A random forest is a machine learning model that uses many decision trees to make a better prediction than one tree alone. Each tree asks a series of simple yes or no questions about the data, such as whether a value is above or below a cutoff. By combining many trees, the model can reduce the chance that one unusual pattern leads to a wrong answer.
Random forests are used in tasks such as classifying emails, predicting house prices, detecting fraud, and helping computers recognize patterns.
Key Facts
- A random forest is an ensemble model made from many decision trees.
- Each tree is trained on a random sample of the training data, often using bootstrap sampling.
- At each split, a tree considers only a random subset of features, which helps trees become different from each other.
- For classification, the forest often predicts by majority vote: prediction = most common class among trees.
- For regression, the forest often predicts by averaging: prediction = (tree1 + tree2 + ... + treeN) / N.
- More trees can improve stability, but they also increase computing time and do not always improve accuracy.
Vocabulary
- Decision Tree
- A decision tree is a model that makes predictions by following a path of yes or no questions from a root to a final answer.
- Random Forest
- A random forest is a group of decision trees that combine their predictions to make a more reliable result.
- Feature
- A feature is an input variable used by a model, such as age, height, temperature, or number of clicks.
- Bootstrap Sample
- A bootstrap sample is a random sample made by choosing from the training data with replacement.
- Majority Vote
- Majority vote is a method where the class predicted by the most trees becomes the final classification.
Common Mistakes to Avoid
- Thinking one tree is the same as a random forest.
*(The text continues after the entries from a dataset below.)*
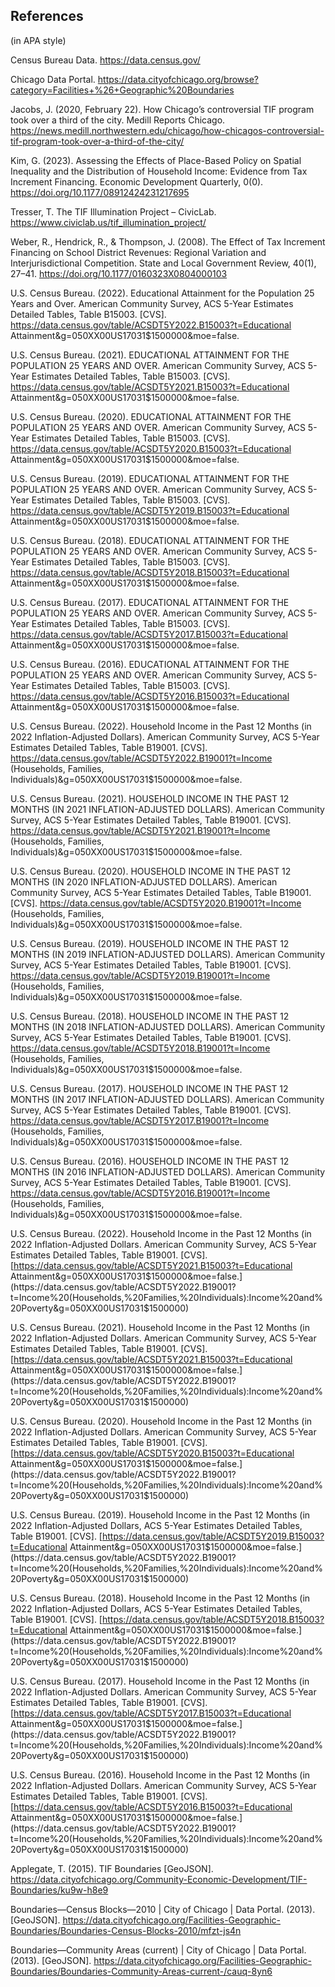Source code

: ## References
(in APA style)

Census Bureau Data. https://data.census.gov/
  
Chicago Data Portal. https://data.cityofchicago.org/browse?category=Facilities+%26+Geographic%20Boundaries
  
Jacobs, J. (2020, February 22). How Chicago’s controversial TIF program took over a third of the city. Medill Reports Chicago. https://news.medill.northwestern.edu/chicago/how-chicagos-controversial-tif-program-took-over-a-third-of-the-city/
  
Kim, G. (2023). Assessing the Effects of Place-Based Policy on Spatial Inequality and the Distribution of Household Income: Evidence from Tax Increment Financing. Economic Development Quarterly, 0(0). https://doi.org/10.1177/08912424231217695
  
Tresser, T. The TIF Illumination Project – CivicLab. https://www.civiclab.us/tif_illumination_project/
  
Weber, R., Hendrick, R., & Thompson, J. (2008). The Effect of Tax Increment Financing on School District Revenues: Regional Variation and Interjurisdictional Competition. State and Local Government Review, 40(1), 27–41. https://doi.org/10.1177/0160323X0804000103
  
U.S. Census Bureau. (2022). Educational Attainment for the Population 25 Years and Over. American Community Survey, ACS 5-Year Estimates Detailed Tables, Table B15003. [CVS]. https://data.census.gov/table/ACSDT5Y2022.B15003?t=Educational Attainment&g=050XX00US17031$1500000&moe=false.
  
U.S. Census Bureau. (2021). EDUCATIONAL ATTAINMENT FOR THE POPULATION 25 YEARS AND OVER. American Community Survey, ACS 5-Year Estimates Detailed Tables, Table B15003. [CVS]. https://data.census.gov/table/ACSDT5Y2021.B15003?t=Educational Attainment&g=050XX00US17031$1500000&moe=false.
  
U.S. Census Bureau. (2020). EDUCATIONAL ATTAINMENT FOR THE POPULATION 25 YEARS AND OVER. American Community Survey, ACS 5-Year Estimates Detailed Tables, Table B15003. [CVS]. https://data.census.gov/table/ACSDT5Y2020.B15003?t=Educational Attainment&g=050XX00US17031$1500000&moe=false.
   
U.S. Census Bureau. (2019). EDUCATIONAL ATTAINMENT FOR THE POPULATION 25 YEARS AND OVER. American Community Survey, ACS 5-Year Estimates Detailed Tables, Table B15003. [CVS]. https://data.census.gov/table/ACSDT5Y2019.B15003?t=Educational Attainment&g=050XX00US17031$1500000&moe=false.
  
U.S. Census Bureau. (2018). EDUCATIONAL ATTAINMENT FOR THE POPULATION 25 YEARS AND OVER. American Community Survey, ACS 5-Year Estimates Detailed Tables, Table B15003. [CVS]. https://data.census.gov/table/ACSDT5Y2018.B15003?t=Educational Attainment&g=050XX00US17031$1500000&moe=false.
  
U.S. Census Bureau. (2017). EDUCATIONAL ATTAINMENT FOR THE POPULATION 25 YEARS AND OVER. American Community Survey, ACS 5-Year Estimates Detailed Tables, Table B15003. [CVS]. https://data.census.gov/table/ACSDT5Y2017.B15003?t=Educational Attainment&g=050XX00US17031$1500000&moe=false.
  
U.S. Census Bureau. (2016). EDUCATIONAL ATTAINMENT FOR THE POPULATION 25 YEARS AND OVER. American Community Survey, ACS 5-Year Estimates Detailed Tables, Table B15003. [CVS]. https://data.census.gov/table/ACSDT5Y2016.B15003?t=Educational Attainment&g=050XX00US17031$1500000&moe=false.
  
U.S. Census Bureau. (2022). Household Income in the Past 12 Months (in 2022 Inflation-Adjusted Dollars). American Community Survey, ACS 5-Year Estimates Detailed Tables, Table B19001. [CVS]. https://data.census.gov/table/ACSDT5Y2022.B19001?t=Income (Households, Families, Individuals)&g=050XX00US17031$1500000&moe=false.
  
U.S. Census Bureau. (2021). HOUSEHOLD INCOME IN THE PAST 12 MONTHS (IN 2021 INFLATION-ADJUSTED DOLLARS). American Community Survey, ACS 5-Year Estimates Detailed Tables, Table B19001. [CVS]. https://data.census.gov/table/ACSDT5Y2021.B19001?t=Income (Households, Families, Individuals)&g=050XX00US17031$1500000&moe=false.
  
U.S. Census Bureau. (2020). HOUSEHOLD INCOME IN THE PAST 12 MONTHS (IN 2020 INFLATION-ADJUSTED DOLLARS). American Community Survey, ACS 5-Year Estimates Detailed Tables, Table B19001. [CVS]. https://data.census.gov/table/ACSDT5Y2020.B19001?t=Income (Households, Families, Individuals)&g=050XX00US17031$1500000&moe=false.
  
U.S. Census Bureau. (2019). HOUSEHOLD INCOME IN THE PAST 12 MONTHS (IN 2019 INFLATION-ADJUSTED DOLLARS). American Community Survey, ACS 5-Year Estimates Detailed Tables, Table B19001. [CVS]. https://data.census.gov/table/ACSDT5Y2019.B19001?t=Income (Households, Families, Individuals)&g=050XX00US17031$1500000&moe=false.
  
U.S. Census Bureau. (2018). HOUSEHOLD INCOME IN THE PAST 12 MONTHS (IN 2018 INFLATION-ADJUSTED DOLLARS). American Community Survey, ACS 5-Year Estimates Detailed Tables, Table B19001. [CVS]. https://data.census.gov/table/ACSDT5Y2018.B19001?t=Income (Households, Families, Individuals)&g=050XX00US17031$1500000&moe=false.
  
U.S. Census Bureau. (2017). HOUSEHOLD INCOME IN THE PAST 12 MONTHS (IN 2017 INFLATION-ADJUSTED DOLLARS). American Community Survey, ACS 5-Year Estimates Detailed Tables, Table B19001. [CVS]. https://data.census.gov/table/ACSDT5Y2017.B19001?t=Income (Households, Families, Individuals)&g=050XX00US17031$1500000&moe=false.
  
U.S. Census Bureau. (2016). HOUSEHOLD INCOME IN THE PAST 12 MONTHS (IN 2016 INFLATION-ADJUSTED DOLLARS). American Community Survey, ACS 5-Year Estimates Detailed Tables, Table B19001. [CVS]. https://data.census.gov/table/ACSDT5Y2016.B19001?t=Income (Households, Families, Individuals)&g=050XX00US17031$1500000&moe=false.

U.S. Census Bureau. (2022). Household Income in the Past 12 Months (in 2022 Inflation-Adjusted Dollars. American Community Survey, ACS 5-Year Estimates Detailed Tables, Table B19001. [CVS]. [https://data.census.gov/table/ACSDT5Y2021.B15003?t=Educational Attainment&g=050XX00US17031$1500000&moe=false.](https://data.census.gov/table/ACSDT5Y2022.B19001?t=Income%20(Households,%20Families,%20Individuals):Income%20and%20Poverty&g=050XX00US17031$1500000)
  
U.S. Census Bureau. (2021). Household Income in the Past 12 Months (in 2022 Inflation-Adjusted Dollars. American Community Survey, ACS 5-Year Estimates Detailed Tables, Table B19001. [CVS]. [https://data.census.gov/table/ACSDT5Y2021.B15003?t=Educational Attainment&g=050XX00US17031$1500000&moe=false.](https://data.census.gov/table/ACSDT5Y2022.B19001?t=Income%20(Households,%20Families,%20Individuals):Income%20and%20Poverty&g=050XX00US17031$1500000)
  
U.S. Census Bureau. (2020). Household Income in the Past 12 Months (in 2022 Inflation-Adjusted Dollars. American Community Survey, ACS 5-Year Estimates Detailed Tables, Table B19001. [CVS]. [https://data.census.gov/table/ACSDT5Y2020.B15003?t=Educational Attainment&g=050XX00US17031$1500000&moe=false.](https://data.census.gov/table/ACSDT5Y2022.B19001?t=Income%20(Households,%20Families,%20Individuals):Income%20and%20Poverty&g=050XX00US17031$1500000)
   
U.S. Census Bureau. (2019). Household Income in the Past 12 Months (in 2022 Inflation-Adjusted Dollars, ACS 5-Year Estimates Detailed Tables, Table B19001. [CVS]. [https://data.census.gov/table/ACSDT5Y2019.B15003?t=Educational Attainment&g=050XX00US17031$1500000&moe=false.](https://data.census.gov/table/ACSDT5Y2022.B19001?t=Income%20(Households,%20Families,%20Individuals):Income%20and%20Poverty&g=050XX00US17031$1500000)
  
U.S. Census Bureau. (2018). Household Income in the Past 12 Months (in 2022 Inflation-Adjusted Dollars, ACS 5-Year Estimates Detailed Tables, Table B19001. [CVS]. [https://data.census.gov/table/ACSDT5Y2018.B15003?t=Educational Attainment&g=050XX00US17031$1500000&moe=false.](https://data.census.gov/table/ACSDT5Y2022.B19001?t=Income%20(Households,%20Families,%20Individuals):Income%20and%20Poverty&g=050XX00US17031$1500000)
  
U.S. Census Bureau. (2017). Household Income in the Past 12 Months (in 2022 Inflation-Adjusted Dollars. American Community Survey, ACS 5-Year Estimates Detailed Tables, Table B19001. [CVS]. [https://data.census.gov/table/ACSDT5Y2017.B15003?t=Educational Attainment&g=050XX00US17031$1500000&moe=false.](https://data.census.gov/table/ACSDT5Y2022.B19001?t=Income%20(Households,%20Families,%20Individuals):Income%20and%20Poverty&g=050XX00US17031$1500000)
  
U.S. Census Bureau. (2016). Household Income in the Past 12 Months (in 2022 Inflation-Adjusted Dollars. American Community Survey, ACS 5-Year Estimates Detailed Tables, Table B19001. [CVS]. [https://data.census.gov/table/ACSDT5Y2016.B15003?t=Educational Attainment&g=050XX00US17031$1500000&moe=false.](https://data.census.gov/table/ACSDT5Y2022.B19001?t=Income%20(Households,%20Families,%20Individuals):Income%20and%20Poverty&g=050XX00US17031$1500000)
  
Applegate, T. (2015). TIF Boundaries [GeoJSON]. https://data.cityofchicago.org/Community-Economic-Development/TIF-Boundaries/ku9w-h8e9
  
Boundaries—Census Blocks—2010 | City of Chicago | Data Portal. (2013). [GeoJSON]. https://data.cityofchicago.org/Facilities-Geographic-Boundaries/Boundaries-Census-Blocks-2010/mfzt-js4n
  
Boundaries—Community Areas (current) | City of Chicago | Data Portal. (2013). [GeoJSON]. https://data.cityofchicago.org/Facilities-Geographic-Boundaries/Boundaries-Community-Areas-current-/cauq-8yn6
A random forest uses many trees, so it can average out errors that a single tree might make.
- Using all features at every split. Random forests usually test only a random subset of features at each split, which helps the trees make different mistakes.
- Assuming more trees always means perfect accuracy. More trees can make predictions more stable, but bad data, weak features, or the wrong problem setup can still limit performance.
- Testing the model on the same data used for training. This can make the model look better than it really is because it may have memorized patterns instead of learning to generalize.
Practice Questions
- 1 A random forest has 9 trees for a classification problem. If 6 trees predict Cat and 3 trees predict Dog, what is the final prediction using majority vote?
- 2 A random forest regression model has 5 trees with predictions 12, 15, 14, 10, and 13. What is the final prediction using the average?
- 3 A single decision tree fits the training data almost perfectly but performs poorly on new data. Explain why a random forest might perform better on the same problem.